> Recorded information:
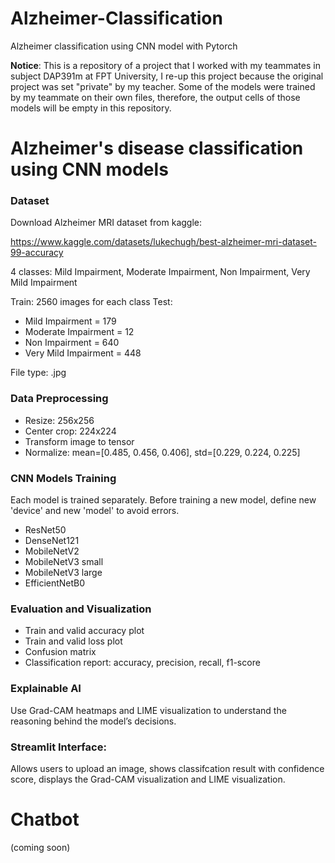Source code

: # Alzheimer-Classification
Alzheimer classification using CNN model with Pytorch

**Notice**: This is a repository of a project that I worked with my teammates in subject DAP391m at FPT University, I re-up this project because the original project was set "private" by my teacher. Some of the models were trained by my teammate on their own files, therefore, the output cells of those models will be empty in this repository.

# Alzheimer's disease classification using CNN models
### Dataset
Download Alzheimer MRI dataset from kaggle:

https://www.kaggle.com/datasets/lukechugh/best-alzheimer-mri-dataset-99-accuracy

4 classes: Mild Impairment, Moderate Impairment, Non Impairment, Very Mild Impairment

Train: 2560 images for each class
Test:
- Mild Impairment = 179
- Moderate Impairment = 12
- Non Impairment = 640
- Very Mild Impairment = 448

File type: .jpg

### Data Preprocessing
- Resize: 256x256
- Center crop: 224x224
- Transform image to tensor
- Normalize: mean=[0.485, 0.456, 0.406], std=[0.229, 0.224, 0.225]

### CNN Models Training
Each model is trained separately. Before training a new model, define new 'device' and new 'model' to avoid errors.  
- ResNet50
- DenseNet121
- MobileNetV2
- MobileNetV3 small
- MobileNetV3 large
- EfficientNetB0

### Evaluation and Visualization
- Train and valid accuracy plot
- Train and valid loss plot
- Confusion matrix
- Classification report: accuracy, precision, recall, f1-score

### Explainable AI
Use Grad-CAM heatmaps and LIME visualization to understand the reasoning behind the model’s decisions.

### Streamlit Interface:
Allows users to upload an image, shows classifcation result with confidence score, displays the Grad-CAM visualization and LIME visualization.

# Chatbot
(coming soon)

> Description of the task: Retype only the lines that run from the first line of the entries above to the line containing "Alzheimer classification using", both included. Do not carry over any pictures.

> Solution for this exercise:
Source code

: # Alzheimer-Classification
Alzheimer classification using CNN model with Pytorch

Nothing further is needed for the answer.